I had ALL of them, big time. I’ve never been hit like that with side effects. I felt like I was fighting the flu all weekend, cutting short my trip with GTB to register at Macy’s so I could go home and sleep on Sunday afternoon. Yesterday morning, after sleeping 9 hours each weekend night and taking naps both days, I wearily got up like it was a normal Monday morning. When I almost passed out in the shower, twice, I called in sick. Then I called my doctor. The advising nurse told me I was experiencing completely normal side effects and that I should just “ride it out for the next few days.” Fortunately, my last dose was also yesterday morning. I took it, went back to bed for a couple more hours, spent the day on the couch, and was sure I’d feel better today.

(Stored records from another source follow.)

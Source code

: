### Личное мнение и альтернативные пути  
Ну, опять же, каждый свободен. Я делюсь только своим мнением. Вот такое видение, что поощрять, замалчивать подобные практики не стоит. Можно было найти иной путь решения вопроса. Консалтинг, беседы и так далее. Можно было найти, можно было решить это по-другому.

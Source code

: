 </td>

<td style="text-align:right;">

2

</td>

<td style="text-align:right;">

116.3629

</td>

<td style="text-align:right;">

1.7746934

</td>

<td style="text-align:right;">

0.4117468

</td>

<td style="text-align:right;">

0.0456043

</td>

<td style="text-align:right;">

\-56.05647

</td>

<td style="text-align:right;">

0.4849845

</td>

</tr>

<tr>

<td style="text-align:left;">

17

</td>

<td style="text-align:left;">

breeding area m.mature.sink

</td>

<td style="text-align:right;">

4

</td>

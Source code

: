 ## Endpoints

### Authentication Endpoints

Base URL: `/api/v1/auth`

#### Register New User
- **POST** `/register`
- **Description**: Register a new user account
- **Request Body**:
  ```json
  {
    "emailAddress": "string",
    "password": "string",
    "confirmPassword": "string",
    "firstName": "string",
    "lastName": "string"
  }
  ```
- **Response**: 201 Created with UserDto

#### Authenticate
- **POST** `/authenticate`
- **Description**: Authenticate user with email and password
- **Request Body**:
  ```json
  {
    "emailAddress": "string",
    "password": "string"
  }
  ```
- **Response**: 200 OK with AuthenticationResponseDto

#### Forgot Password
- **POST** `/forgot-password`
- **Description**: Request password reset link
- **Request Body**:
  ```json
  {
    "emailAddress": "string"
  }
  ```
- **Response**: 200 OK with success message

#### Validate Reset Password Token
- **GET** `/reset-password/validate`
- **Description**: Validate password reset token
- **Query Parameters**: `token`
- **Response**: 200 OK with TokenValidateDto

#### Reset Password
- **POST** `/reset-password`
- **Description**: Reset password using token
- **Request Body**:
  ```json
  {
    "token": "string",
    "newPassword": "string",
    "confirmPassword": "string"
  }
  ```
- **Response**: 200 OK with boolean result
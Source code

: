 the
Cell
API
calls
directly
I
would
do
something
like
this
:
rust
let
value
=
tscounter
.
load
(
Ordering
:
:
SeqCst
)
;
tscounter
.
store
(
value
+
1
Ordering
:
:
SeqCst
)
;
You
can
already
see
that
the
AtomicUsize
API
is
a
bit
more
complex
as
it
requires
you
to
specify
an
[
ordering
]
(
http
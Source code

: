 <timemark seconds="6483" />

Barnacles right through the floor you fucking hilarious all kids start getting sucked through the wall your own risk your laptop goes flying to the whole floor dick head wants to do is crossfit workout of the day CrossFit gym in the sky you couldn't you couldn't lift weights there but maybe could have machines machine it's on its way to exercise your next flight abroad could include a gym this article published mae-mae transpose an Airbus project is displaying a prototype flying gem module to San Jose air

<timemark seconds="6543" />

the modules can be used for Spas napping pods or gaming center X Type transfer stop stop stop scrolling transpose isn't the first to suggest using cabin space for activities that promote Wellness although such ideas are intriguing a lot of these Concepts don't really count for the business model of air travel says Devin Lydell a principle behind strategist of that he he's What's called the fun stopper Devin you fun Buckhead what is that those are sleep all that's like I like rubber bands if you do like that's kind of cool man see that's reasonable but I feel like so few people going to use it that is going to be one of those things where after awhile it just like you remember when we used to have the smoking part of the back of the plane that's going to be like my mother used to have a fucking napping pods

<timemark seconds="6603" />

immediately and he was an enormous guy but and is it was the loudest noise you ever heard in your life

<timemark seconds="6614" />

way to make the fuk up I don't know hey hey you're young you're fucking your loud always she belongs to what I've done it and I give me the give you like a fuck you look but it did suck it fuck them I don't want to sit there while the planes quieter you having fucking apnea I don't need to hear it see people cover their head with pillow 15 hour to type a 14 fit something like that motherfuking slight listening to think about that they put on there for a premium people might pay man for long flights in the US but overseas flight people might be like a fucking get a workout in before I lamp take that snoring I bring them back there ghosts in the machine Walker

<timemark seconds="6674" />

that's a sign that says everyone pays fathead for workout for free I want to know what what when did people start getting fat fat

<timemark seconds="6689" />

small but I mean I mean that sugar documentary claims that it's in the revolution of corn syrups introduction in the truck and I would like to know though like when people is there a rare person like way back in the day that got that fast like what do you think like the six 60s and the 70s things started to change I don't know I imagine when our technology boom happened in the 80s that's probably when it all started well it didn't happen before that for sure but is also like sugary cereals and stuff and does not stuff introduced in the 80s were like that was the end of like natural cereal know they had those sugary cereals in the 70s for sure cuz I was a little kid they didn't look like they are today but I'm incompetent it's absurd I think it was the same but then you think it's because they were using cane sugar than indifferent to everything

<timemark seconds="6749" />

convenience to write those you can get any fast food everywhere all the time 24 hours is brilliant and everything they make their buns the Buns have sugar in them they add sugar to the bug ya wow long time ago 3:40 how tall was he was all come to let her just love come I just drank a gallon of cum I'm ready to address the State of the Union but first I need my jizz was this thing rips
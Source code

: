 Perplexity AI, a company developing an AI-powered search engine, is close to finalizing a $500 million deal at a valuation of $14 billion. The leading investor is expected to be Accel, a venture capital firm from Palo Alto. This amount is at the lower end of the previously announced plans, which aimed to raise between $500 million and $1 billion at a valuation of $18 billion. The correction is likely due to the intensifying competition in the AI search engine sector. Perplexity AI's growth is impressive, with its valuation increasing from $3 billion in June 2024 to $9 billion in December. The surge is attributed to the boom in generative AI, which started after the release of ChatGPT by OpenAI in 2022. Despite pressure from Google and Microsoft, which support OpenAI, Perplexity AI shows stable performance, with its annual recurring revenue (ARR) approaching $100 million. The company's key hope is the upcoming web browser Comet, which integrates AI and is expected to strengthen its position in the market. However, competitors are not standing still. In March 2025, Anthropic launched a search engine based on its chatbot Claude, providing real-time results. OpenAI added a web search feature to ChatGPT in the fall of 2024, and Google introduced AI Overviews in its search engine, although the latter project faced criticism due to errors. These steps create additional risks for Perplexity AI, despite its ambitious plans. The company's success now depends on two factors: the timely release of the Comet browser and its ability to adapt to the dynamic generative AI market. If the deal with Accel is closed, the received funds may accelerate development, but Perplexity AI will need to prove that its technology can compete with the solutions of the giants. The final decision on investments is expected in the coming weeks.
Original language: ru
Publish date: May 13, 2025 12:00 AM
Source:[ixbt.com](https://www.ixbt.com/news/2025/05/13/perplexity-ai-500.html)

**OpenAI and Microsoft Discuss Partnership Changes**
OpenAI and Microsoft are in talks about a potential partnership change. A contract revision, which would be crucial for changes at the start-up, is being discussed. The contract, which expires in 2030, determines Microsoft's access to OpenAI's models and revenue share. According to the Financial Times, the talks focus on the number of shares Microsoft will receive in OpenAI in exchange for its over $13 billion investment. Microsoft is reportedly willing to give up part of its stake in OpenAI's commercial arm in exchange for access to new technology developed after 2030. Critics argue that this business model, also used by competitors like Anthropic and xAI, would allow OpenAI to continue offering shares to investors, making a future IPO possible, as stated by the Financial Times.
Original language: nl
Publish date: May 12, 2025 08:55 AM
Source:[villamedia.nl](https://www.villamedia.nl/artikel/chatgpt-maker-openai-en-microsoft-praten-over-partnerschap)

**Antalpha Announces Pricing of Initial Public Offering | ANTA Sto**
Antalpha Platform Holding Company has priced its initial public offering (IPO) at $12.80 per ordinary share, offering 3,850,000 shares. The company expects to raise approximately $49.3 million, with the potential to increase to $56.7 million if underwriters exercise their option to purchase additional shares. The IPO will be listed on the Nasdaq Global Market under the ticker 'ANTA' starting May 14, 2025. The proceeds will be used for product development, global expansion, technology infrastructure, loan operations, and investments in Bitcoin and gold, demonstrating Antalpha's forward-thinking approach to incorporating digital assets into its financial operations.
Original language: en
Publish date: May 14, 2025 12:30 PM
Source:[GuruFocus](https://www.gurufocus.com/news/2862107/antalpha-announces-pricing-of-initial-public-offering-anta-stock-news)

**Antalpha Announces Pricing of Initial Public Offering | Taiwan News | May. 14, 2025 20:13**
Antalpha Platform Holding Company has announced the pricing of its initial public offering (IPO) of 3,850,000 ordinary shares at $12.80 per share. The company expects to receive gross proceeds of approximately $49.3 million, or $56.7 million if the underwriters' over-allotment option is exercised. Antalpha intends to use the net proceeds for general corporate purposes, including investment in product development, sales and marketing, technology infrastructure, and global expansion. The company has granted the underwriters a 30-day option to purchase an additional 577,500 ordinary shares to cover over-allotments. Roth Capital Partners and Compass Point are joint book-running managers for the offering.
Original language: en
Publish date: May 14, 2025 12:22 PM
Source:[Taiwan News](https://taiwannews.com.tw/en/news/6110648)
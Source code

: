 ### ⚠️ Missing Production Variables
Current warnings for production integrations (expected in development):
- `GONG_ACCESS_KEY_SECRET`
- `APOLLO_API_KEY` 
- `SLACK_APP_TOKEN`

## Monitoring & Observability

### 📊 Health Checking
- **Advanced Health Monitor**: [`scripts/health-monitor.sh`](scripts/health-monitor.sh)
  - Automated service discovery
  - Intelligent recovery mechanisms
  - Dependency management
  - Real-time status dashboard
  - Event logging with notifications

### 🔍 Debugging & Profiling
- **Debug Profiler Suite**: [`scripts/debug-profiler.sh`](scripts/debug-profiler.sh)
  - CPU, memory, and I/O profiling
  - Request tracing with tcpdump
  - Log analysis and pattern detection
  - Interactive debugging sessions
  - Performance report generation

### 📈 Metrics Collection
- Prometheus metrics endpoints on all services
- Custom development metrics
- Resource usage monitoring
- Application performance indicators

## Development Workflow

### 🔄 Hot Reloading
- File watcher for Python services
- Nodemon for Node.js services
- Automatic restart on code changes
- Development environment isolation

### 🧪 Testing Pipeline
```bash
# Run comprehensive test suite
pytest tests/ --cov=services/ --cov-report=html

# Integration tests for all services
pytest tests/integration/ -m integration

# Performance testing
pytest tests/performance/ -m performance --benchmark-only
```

So far, not so good. I don’t feel as bad, but I’m certainly not 100%. Though I did my best to work from home Friday afternoon and yesterday, I’m a little behind. And even though all I want to do is sleep, the waking thought of one more day looking for something to watch on TV while I concentrate on not yacking was enough to motivate me to actually do my hair.
Which is all just a long way of saying, sorry I haven’t been posting regularly. Once I’m out of this fog and caught up at work, regular updates will resume.
August 1st, 2006 at 9:24 pm
Man, haven’t you been listening to Tom Cruise?! DOCTORS AE THE DEVIL! WESTERN MEDICINE WAS INVENTED BY CRACK ADDICTS! Seriously, though, I wish you speedy convalescence.